[[ DATA open ]]
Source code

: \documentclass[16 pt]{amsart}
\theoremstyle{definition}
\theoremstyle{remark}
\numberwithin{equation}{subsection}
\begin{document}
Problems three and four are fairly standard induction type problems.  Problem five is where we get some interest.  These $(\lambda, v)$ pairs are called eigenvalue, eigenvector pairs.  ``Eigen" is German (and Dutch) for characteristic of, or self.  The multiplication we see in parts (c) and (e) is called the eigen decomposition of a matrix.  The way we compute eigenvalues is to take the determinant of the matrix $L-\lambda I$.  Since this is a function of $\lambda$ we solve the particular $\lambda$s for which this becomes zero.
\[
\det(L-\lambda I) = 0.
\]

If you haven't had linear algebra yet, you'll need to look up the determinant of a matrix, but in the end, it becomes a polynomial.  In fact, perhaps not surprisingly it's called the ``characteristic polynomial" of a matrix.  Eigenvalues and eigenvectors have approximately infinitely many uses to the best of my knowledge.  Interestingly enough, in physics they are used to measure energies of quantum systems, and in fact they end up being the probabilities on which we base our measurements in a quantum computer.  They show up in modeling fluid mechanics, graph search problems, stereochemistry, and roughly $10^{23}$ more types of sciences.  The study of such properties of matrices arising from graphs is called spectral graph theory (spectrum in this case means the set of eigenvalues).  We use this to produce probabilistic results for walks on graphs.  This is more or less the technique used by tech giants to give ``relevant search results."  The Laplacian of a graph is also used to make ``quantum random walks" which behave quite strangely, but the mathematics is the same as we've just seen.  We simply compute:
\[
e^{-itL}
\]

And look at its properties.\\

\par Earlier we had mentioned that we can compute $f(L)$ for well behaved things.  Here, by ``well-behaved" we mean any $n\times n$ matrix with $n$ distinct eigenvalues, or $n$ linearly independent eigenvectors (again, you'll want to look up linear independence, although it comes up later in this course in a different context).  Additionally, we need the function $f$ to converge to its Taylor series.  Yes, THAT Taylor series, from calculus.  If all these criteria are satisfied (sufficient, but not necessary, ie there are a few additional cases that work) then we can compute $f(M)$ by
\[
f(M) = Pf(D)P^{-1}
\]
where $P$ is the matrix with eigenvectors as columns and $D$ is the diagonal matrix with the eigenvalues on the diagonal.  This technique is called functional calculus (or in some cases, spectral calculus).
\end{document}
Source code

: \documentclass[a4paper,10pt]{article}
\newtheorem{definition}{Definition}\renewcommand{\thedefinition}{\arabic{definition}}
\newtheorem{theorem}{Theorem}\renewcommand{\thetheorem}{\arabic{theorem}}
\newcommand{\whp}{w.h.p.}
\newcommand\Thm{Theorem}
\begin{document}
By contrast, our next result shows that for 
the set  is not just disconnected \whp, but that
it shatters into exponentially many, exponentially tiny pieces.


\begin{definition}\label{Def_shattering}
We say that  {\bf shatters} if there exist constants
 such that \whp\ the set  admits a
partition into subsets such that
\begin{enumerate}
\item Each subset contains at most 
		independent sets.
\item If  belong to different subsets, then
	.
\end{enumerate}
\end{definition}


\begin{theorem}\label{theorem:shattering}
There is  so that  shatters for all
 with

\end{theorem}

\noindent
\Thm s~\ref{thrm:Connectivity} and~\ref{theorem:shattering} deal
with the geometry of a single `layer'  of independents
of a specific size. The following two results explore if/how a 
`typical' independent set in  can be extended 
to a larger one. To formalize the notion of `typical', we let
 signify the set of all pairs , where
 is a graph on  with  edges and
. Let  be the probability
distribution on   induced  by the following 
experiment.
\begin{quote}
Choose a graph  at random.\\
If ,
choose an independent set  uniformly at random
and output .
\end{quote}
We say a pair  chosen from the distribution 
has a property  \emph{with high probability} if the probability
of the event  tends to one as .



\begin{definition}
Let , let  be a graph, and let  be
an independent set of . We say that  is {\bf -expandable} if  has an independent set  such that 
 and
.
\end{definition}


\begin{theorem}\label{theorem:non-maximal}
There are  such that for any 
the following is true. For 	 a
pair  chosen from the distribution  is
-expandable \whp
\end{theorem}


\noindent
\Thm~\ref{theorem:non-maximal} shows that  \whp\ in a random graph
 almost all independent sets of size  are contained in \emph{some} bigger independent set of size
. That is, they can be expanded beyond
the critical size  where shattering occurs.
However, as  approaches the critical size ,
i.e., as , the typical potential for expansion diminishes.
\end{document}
[[ DATA closed ]]
Of all the lines in the entries, count those with the string "label", and report only that number.

> [EXERCISE ANSWER]
3